J’ai expérimenté les loupés, les échecs, les petits ou gros obstacles, de l’intrapreneuriat, et je suis toujours frappée de voir qu’en raison précisément de ces différences avec un véritable entrepreneur, ce n’est pas toujours perçu ainsi de l’extérieur, et ces risques absolument pas compris comme tels : pourquoi ? Quelles sont les différences et les points communs entre entrepreneurs et intrapreneurs, et les spécificités de l’intrapreneuriat ?
Intrapreneur = mère porteuse
C’est la définition qui m’en est le plus souvent venue à l’esprit. Nous savons tous combien d’entrepreneurs peuvent être attachés à leur projet, leur entreprise, qu’ils ont conçue et vue grandir comme leur propre enfant. Or être intrapreneur, c’est, aussi, avoir conçu un bébé et avoir assumé en parent tous les stades de la grossesse jusqu’aux premiers pas.
Enceinte, vous aurez gardé le sourire en dépit des malaises, nausées,mal de dos et autres petits soucis.
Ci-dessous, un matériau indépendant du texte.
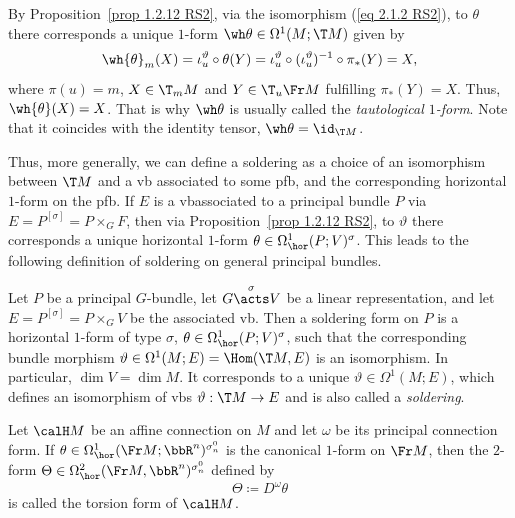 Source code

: \begin{rem}
    By Proposition~\ref{prop 1.2.12 RS2}, via the isomorphism (\ref{eq 2.1.2 RS2}), to $\theta$ there corresponds a unique $1$-form $\wh\theta\in\Omega^1(M;\T M)$ given by
    \[\wh{\theta}_m(X)=\iota_u^\vartheta\circ \theta(Y)=\iota_u^\vartheta\circ (\iota_u^\vartheta)^{-1}\circ\pi_\ast(Y)=X,\]
    where $\pi(u)=m$, $X\in \T_mM$ and $Y\in \T_u\Fr M$ fulfilling $\pi_\ast(Y)=X$. Thus, $\wh{\theta}(X)=X$. That is why $\wh\theta$ is usually called the \emph{tautological $1$-form}. Note that it coincides with the identity tensor, $\wh\theta=\id_{\T M}$.
\end{rem}

Thus, more generally, we can define a soldering as a choice of an isomorphism between $\T M$ and a \gls{vb} associated to some \gls{pfb}, and the corresponding horizontal $1$-form on the \gls{pfb}. If $E$ is a \gls{vb}associated to a principal bundle $P$ via $E=P^{[\sigma]}=P\times_G F$, then via Proposition~\ref{prop 1.2.12 RS2}, to $\vartheta$ there corresponds a unique horizontal $1$-form $\theta\in\Omega^1_{\hor}(P;V)^\sigma$. This leads to the following definition of soldering on general principal bundles.

\begin{defn}\label{def soldering on pfb}
    Let $P$ be a principal $G$-bundle, let $G\overset{\sigma}{\acts}V$ be a linear representation, and let $E=P^{[\sigma]}=P\times_G V$ be the associated \gls{vb}. Then a soldering form on $P$ is a horizontal $1$-form of type $\sigma$, $\theta\in\Omega^1_{\hor}(P;V)^\sigma$, such that the corresponding bundle morphism $\vartheta\in \Omega^1(M;E)=\Hom(\T M,E)$ is an isomorphism. In particular, $\dim V=\dim M$. It corresponds to a unique $\vartheta\in\Omega^1(M; E)$, which defines an isomorphism of \glspl{vb} $\vartheta:\T M\to E$ and is also called a \emph{soldering}.
\end{defn}


\begin{defn}
    Let $\calH M$ be an affine connection on $M$ and let $\omega$ be its principal connection form. If $\theta\in\Omega^1_{\hor}(\Fr M;\bbR^n)^{\sigma_n^0}$ is the canonical $1$-form on $\Fr M$, then the $2$-form $\Theta\in\Omega^2_{\hor}(\Fr M,\bbR^n)^{\sigma_n^0}$ defined by
    \[\Theta\coloneqq D^\omega\theta\label{eq 2.1.10 RS2}\]
    is called the torsion form of $\calH M$.
\end{defn}

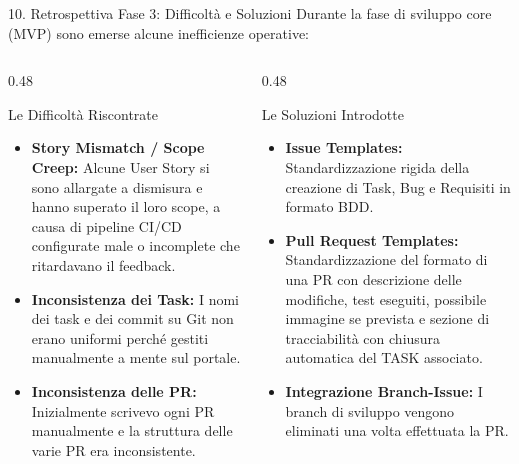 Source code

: \documentclass[aspectratio=169, 10pt]{beamer}
\begin{document}
\begin{frame}{10. Retrospettiva Fase 3: Difficoltà e Soluzioni}
  Durante la fase di sviluppo core (MVP) sono emerse alcune inefficienze operative:
  \vspace{0.3cm}
  \begin{columns}
    \begin{column}{0.48\textwidth}
      \begin{block}{Le Difficoltà Riscontrate}
        \begin{itemize}
          \item \textbf{Story Mismatch / Scope Creep:} Alcune User Story si sono allargate a dismisura e hanno superato il loro scope, a causa di pipeline CI/CD configurate male o incomplete che ritardavano il feedback.
          \item \textbf{Inconsistenza dei Task:} I nomi dei task e dei commit su Git non erano uniformi perché gestiti manualmente a mente sul portale.
          \item \textbf{Inconsistenza delle PR:} Inizialmente scrivevo ogni PR manualmente e la struttura delle varie PR era inconsistente.
        \end{itemize}
      \end{block}
    \end{column}
    \begin{column}{0.48\textwidth}
      \begin{block}{Le Soluzioni Introdotte}
        \begin{itemize}
          \item \textbf{Issue Templates:} Standardizzazione rigida della creazione di Task, Bug e Requisiti in formato BDD.
          \item \textbf{Pull Request Templates:} Standardizzazione del formato di una PR con descrizione delle modifiche, test eseguiti, possibile immagine se prevista e sezione di tracciabilità con chiusura automatica del TASK associato.
          \item \textbf{Integrazione Branch-Issue:} I branch di sviluppo vengono eliminati una volta effettuata la PR.
        \end{itemize}
      \end{block}
    \end{column}
  \end{columns}
\end{frame}
\end{document}
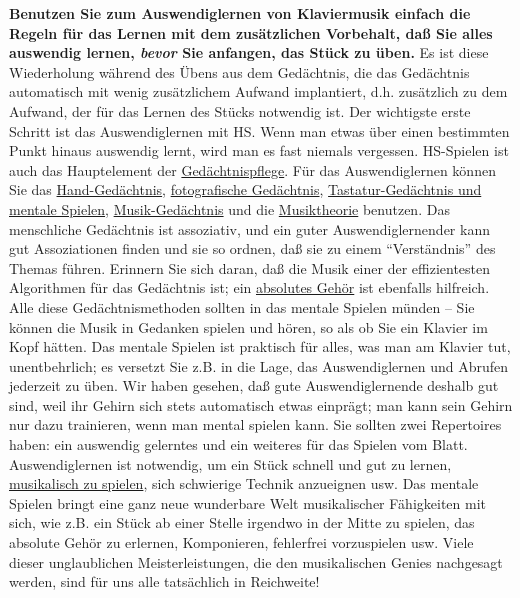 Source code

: \textbf{Benutzen Sie zum Auswendiglernen von Klaviermusik einfach die Regeln für das Lernen mit dem zusätzlichen Vorbehalt, daß Sie alles auswendig lernen, \textit{bevor} Sie anfangen, das Stück zu üben.}
Es ist diese Wiederholung während des Übens aus dem Gedächtnis, die das Gedächtnis automatisch mit wenig zusätzlichem Aufwand implantiert, d.h. zusätzlich zu dem Aufwand, der für das Lernen des Stücks notwendig ist.
Der wichtigste erste Schritt ist das Auswendiglernen mit HS.
Wenn man etwas über einen bestimmten Punkt hinaus auswendig lernt, wird man es fast niemals vergessen.
HS-Spielen ist auch das Hauptelement der \hyperref[c1iii6k]{Gedächtnispflege}.
Für das Auswendiglernen können Sie das \hyperref[c1iii6hand]{Hand-Gedächtnis}, \hyperref[c1iii6foto]{fotografische Gedächtnis}, \hyperref[c1iii6tastatur]{Tastatur-Gedächtnis und mentale Spielen}, \hyperref[c1iii6musik]{Musik-Gedächtnis} und die \hyperref[c1iii6theorie]{Musiktheorie} benutzen.
Das menschliche Gedächtnis ist assoziativ, und ein guter Auswendiglernender kann gut Assoziationen finden und sie so ordnen, daß sie zu einem \enquote{Verständnis} des Themas führen.
Erinnern Sie sich daran, daß die Musik einer der effizientesten Algorithmen für das Gedächtnis ist; ein \hyperref[c1iii12]{absolutes Gehör} ist ebenfalls hilfreich.
Alle diese Gedächtnismethoden sollten in das mentale Spielen münden -- Sie können die Musik in Gedanken spielen und hören, so als ob Sie ein Klavier im Kopf hätten.
Das mentale Spielen ist praktisch für alles, was man am Klavier tut, unentbehrlich; es versetzt Sie z.B. in die Lage, das Auswendiglernen und Abrufen jederzeit zu üben.
Wir haben gesehen, daß gute Auswendiglernende deshalb gut sind, weil ihr Gehirn sich stets automatisch etwas einprägt; man kann sein Gehirn nur dazu trainieren, wenn man mental spielen kann.
Sie sollten zwei Repertoires haben: ein auswendig gelerntes und ein weiteres für das Spielen vom Blatt.
Auswendiglernen ist notwendig, um ein Stück schnell und gut zu lernen, \hyperref[c1iii14d]{musikalisch zu spielen}, sich schwierige Technik anzueignen usw.
Das mentale Spielen bringt eine ganz neue wunderbare Welt musikalischer Fähigkeiten mit sich, wie z.B. ein  Stück ab einer Stelle irgendwo in der Mitte zu spielen, das absolute Gehör zu erlernen, Komponieren, fehlerfrei vorzuspielen usw.
Viele dieser unglaublichen Meisterleistungen, die den musikalischen Genies nachgesagt werden, sind für uns alle tatsächlich in Reichweite!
Vous avez aussi rivalisé d’inventivité, d’astuces et d’efforts pour réussir, avec très peu de moyens et dans une maison peu propice à accueillir un bébé (en travaux,sans chauffage …) à fabriquer un nid douillet, voire une chambre de rêve remplie (presque) des mêmes jouets, doudous et autres fioritures que celle d’un héritier d’empire.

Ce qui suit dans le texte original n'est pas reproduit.